そして、その差異音である「ン」の音は、鼻音であって、それ自体の音の響きが弱いために、破裂音であって強く発音されやすい前音の「ケ」の音に吸収され易く、しかも、明確に聴取し難い語尾に位置することから、該差異音が両称呼の全体に及ぼす影響は決して大きいものとはいえない。
そうすると、両称呼をそれぞれ一連に称呼するときは、全体として、語調、語感が近似したものとなり、称呼上互いに相紛れるおそれがあるものといわざるを得ない。
また、本願商標の「FALKEn」の文字と、引用商標1及び3の「FALKE」の文字とは、デザイン化の有無及び語尾の「n」の有無の違いはあるものの、「FALKE」の文字を共通とし、また、本願商標の「FALKEn」の文字と、引用商標2の「falke」の文字とは、デザイン化の有無、語尾の「n」の有無及び大文字と小文字の違いはあるものの、同じ綴り字を共通にすることから、本願商標と引用商標とは、外観上、近似した印象、連想等を生じさせるおそれがあることは否定できない。
してみれば、本願商標と引用商標とは、観念において比較することができないとしても、称呼において相紛らわしいものであり、また、外観においても、近似した印象を与えるものであるから、本願商標は引用商標と類似する商標であって、かつ、本願商標の指定商品は、引用商標の指定商品と同一又は類似するものである。
(2)請求人の主張について
請求人は、(ア)4音と3音という短い音構成からなるにもかかわらず、「ン」の有無の相違が認められる両商標をそれぞれ一連に称呼した場合には、語調・語感が相違し、互いに相紛れるおそれはないと言えること、(イ)
本願商標の周知・著名性は、タイヤだけでなく、被服の分野にも及んでおり、被服に使用された本願商標に接した場合に、本願商標の使用者である本願出願人を想起することがあっても、引用商標の所有者を想起することは、上記取引の実情より考えられないことであり、商品の出所の混同が生ずる余地がないことは明らかであること、(ウ)過去の登録例、審決例、裁判例を挙げて、本願商標も引用商標とは非類似である旨主張している。
しかしながら、本願商標と引用商標が類似することは前記3(1)のとおりであり、かつ、請求人の提出した証拠を総合しても、本願の指定商品との関係で本願商標が周知・著名性を有する等、前記判断を覆すべき事情は見当たらない。

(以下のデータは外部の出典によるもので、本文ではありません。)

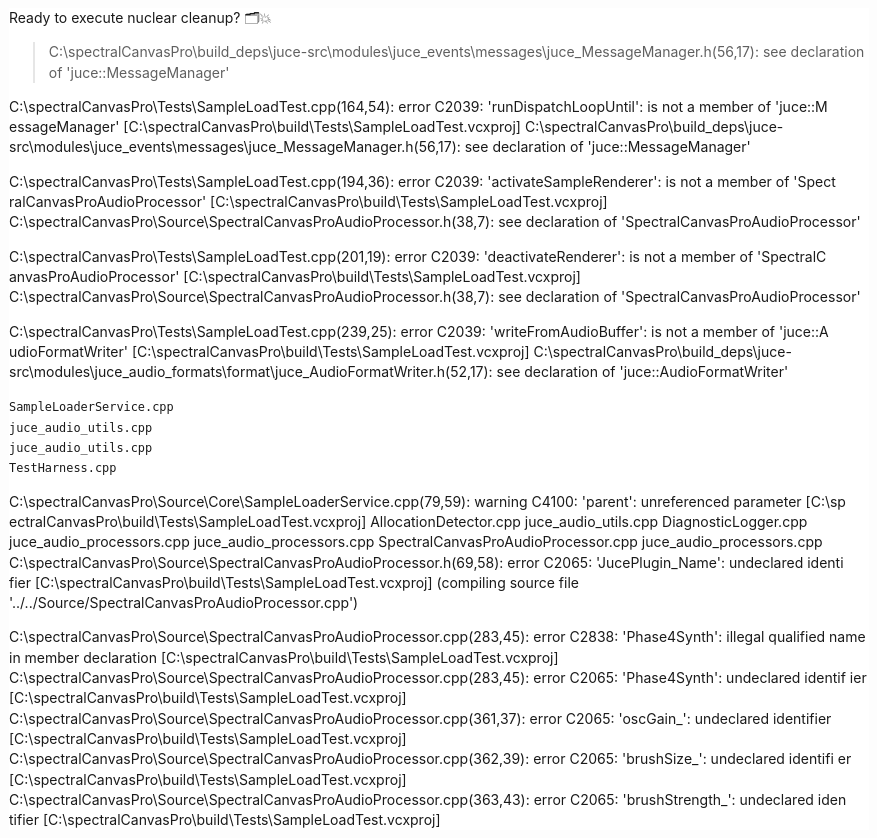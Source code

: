   Ready to execute nuclear cleanup? 🗂️💥

> C:\spectralCanvasPro\build\_deps\juce-src\modules\juce_events\messages\juce_MessageManager.h(56,17):
        see declaration of 'juce::MessageManager'

  C:\spectralCanvasPro\Tests\SampleLoadTest.cpp(164,54): error C2039: 'runDispatchLoopUntil': is not a member of 'juce::M
  essageManager' [C:\spectralCanvasPro\build\Tests\SampleLoadTest.vcxproj]
        C:\spectralCanvasPro\build\_deps\juce-src\modules\juce_events\messages\juce_MessageManager.h(56,17):
        see declaration of 'juce::MessageManager'

  C:\spectralCanvasPro\Tests\SampleLoadTest.cpp(194,36): error C2039: 'activateSampleRenderer': is not a member of 'Spect
  ralCanvasProAudioProcessor' [C:\spectralCanvasPro\build\Tests\SampleLoadTest.vcxproj]
        C:\spectralCanvasPro\Source\SpectralCanvasProAudioProcessor.h(38,7):
        see declaration of 'SpectralCanvasProAudioProcessor'

  C:\spectralCanvasPro\Tests\SampleLoadTest.cpp(201,19): error C2039: 'deactivateRenderer': is not a member of 'SpectralC
  anvasProAudioProcessor' [C:\spectralCanvasPro\build\Tests\SampleLoadTest.vcxproj]
        C:\spectralCanvasPro\Source\SpectralCanvasProAudioProcessor.h(38,7):
        see declaration of 'SpectralCanvasProAudioProcessor'

  C:\spectralCanvasPro\Tests\SampleLoadTest.cpp(239,25): error C2039: 'writeFromAudioBuffer': is not a member of 'juce::A
  udioFormatWriter' [C:\spectralCanvasPro\build\Tests\SampleLoadTest.vcxproj]
        C:\spectralCanvasPro\build\_deps\juce-src\modules\juce_audio_formats\format\juce_AudioFormatWriter.h(52,17):
        see declaration of 'juce::AudioFormatWriter'

    SampleLoaderService.cpp
    juce_audio_utils.cpp
    juce_audio_utils.cpp
    TestHarness.cpp
  C:\spectralCanvasPro\Source\Core\SampleLoaderService.cpp(79,59): warning C4100: 'parent': unreferenced parameter [C:\sp
  ectralCanvasPro\build\Tests\SampleLoadTest.vcxproj]
    AllocationDetector.cpp
    juce_audio_utils.cpp
    DiagnosticLogger.cpp
    juce_audio_processors.cpp
    juce_audio_processors.cpp
    SpectralCanvasProAudioProcessor.cpp
    juce_audio_processors.cpp
  C:\spectralCanvasPro\Source\SpectralCanvasProAudioProcessor.h(69,58): error C2065: 'JucePlugin_Name': undeclared identi
  fier [C:\spectralCanvasPro\build\Tests\SampleLoadTest.vcxproj]
    (compiling source file '../../Source/SpectralCanvasProAudioProcessor.cpp')

  C:\spectralCanvasPro\Source\SpectralCanvasProAudioProcessor.cpp(283,45): error C2838: 'Phase4Synth': illegal qualified
  name in member declaration [C:\spectralCanvasPro\build\Tests\SampleLoadTest.vcxproj]
  C:\spectralCanvasPro\Source\SpectralCanvasProAudioProcessor.cpp(283,45): error C2065: 'Phase4Synth': undeclared identif
  ier [C:\spectralCanvasPro\build\Tests\SampleLoadTest.vcxproj]
  C:\spectralCanvasPro\Source\SpectralCanvasProAudioProcessor.cpp(361,37): error C2065: 'oscGain_': undeclared identifier
   [C:\spectralCanvasPro\build\Tests\SampleLoadTest.vcxproj]
  C:\spectralCanvasPro\Source\SpectralCanvasProAudioProcessor.cpp(362,39): error C2065: 'brushSize_': undeclared identifi
  er [C:\spectralCanvasPro\build\Tests\SampleLoadTest.vcxproj]
  C:\spectralCanvasPro\Source\SpectralCanvasProAudioProcessor.cpp(363,43): error C2065: 'brushStrength_': undeclared iden
  tifier [C:\spectralCanvasPro\build\Tests\SampleLoadTest.vcxproj]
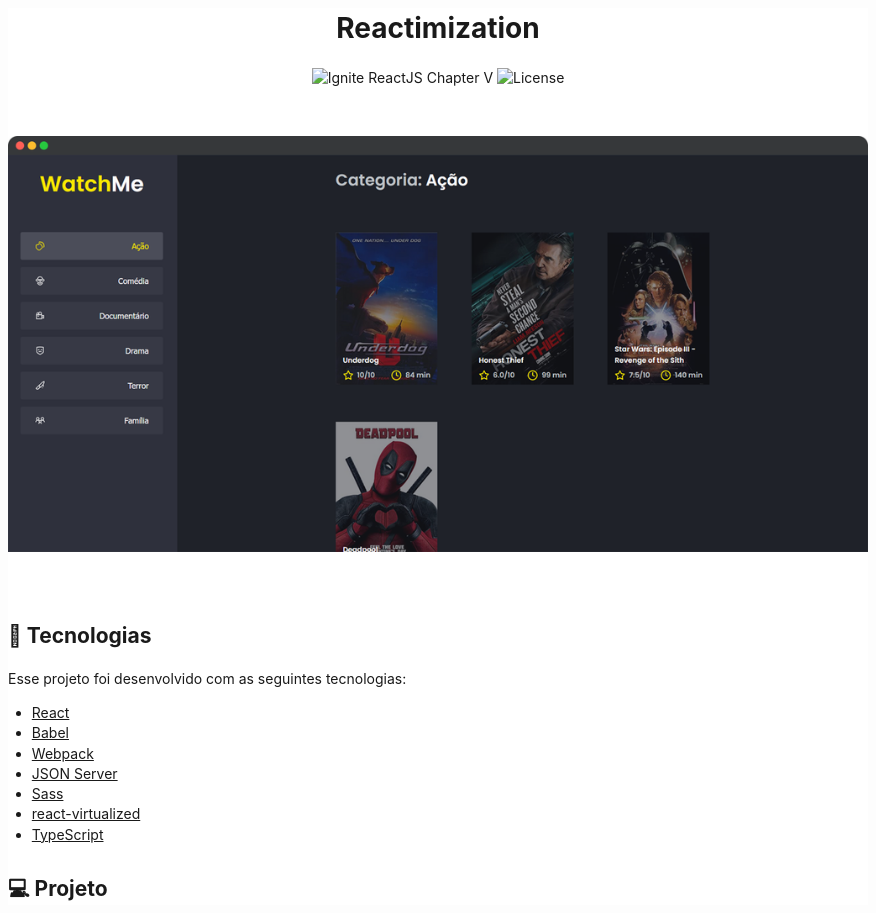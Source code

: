 <h1 align="center">
  Reactimization
</h1>

<p align="center">
  <img src="https://img.shields.io/static/v1?label=Ignite ReactJS&message=Chapter V&color=8257E5&labelColor=000000" alt="Ignite ReactJS Chapter V"/>

  <img src="https://img.shields.io/static/v1?label=license&message=MIT&color=8257E5&labelColor=000000" alt="License">
</p>

<br>

<p align="center">
  <img alt="Reactimization" src=".github/cover.png" width="100%">
</p>

<br>

## 🧪 Tecnologias

Esse projeto foi desenvolvido com as seguintes tecnologias:

- [React](https://reactjs.org)
- [Babel](https://babeljs.io/)
- [Webpack](https://webpack.js.org/)
- [JSON Server](https://github.com/typicode/json-server)
- [Sass](https://sass-lang.com/)
- [react-virtualized](https://github.com/bvaughn/react-virtualized)
- [TypeScript](https://www.typescriptlang.org/)

## 💻 Projeto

また、請求人が挙げる過去の登録例、審決例、裁判例は、対比する商標の構成態様等において本願とは異なるものであるばかりでなく、商標の類否の判断は、当該出願に係る商標と他人の登録商標との対比において、個別・具体的に判断すべきものであり、過去の登録例、審決例、裁判例の判断に拘束されることなく検討されるべきものである。
したがって、これらの点についての請求人の主張は採用することができない。
(3)まとめ
以上のとおりであるから、本願商標が商標法第4条第1項第11号に該当するとして、本願を拒絶した原査定は、妥当なものであって、取り消すべき限りでない。
よって、結論のとおり審決する。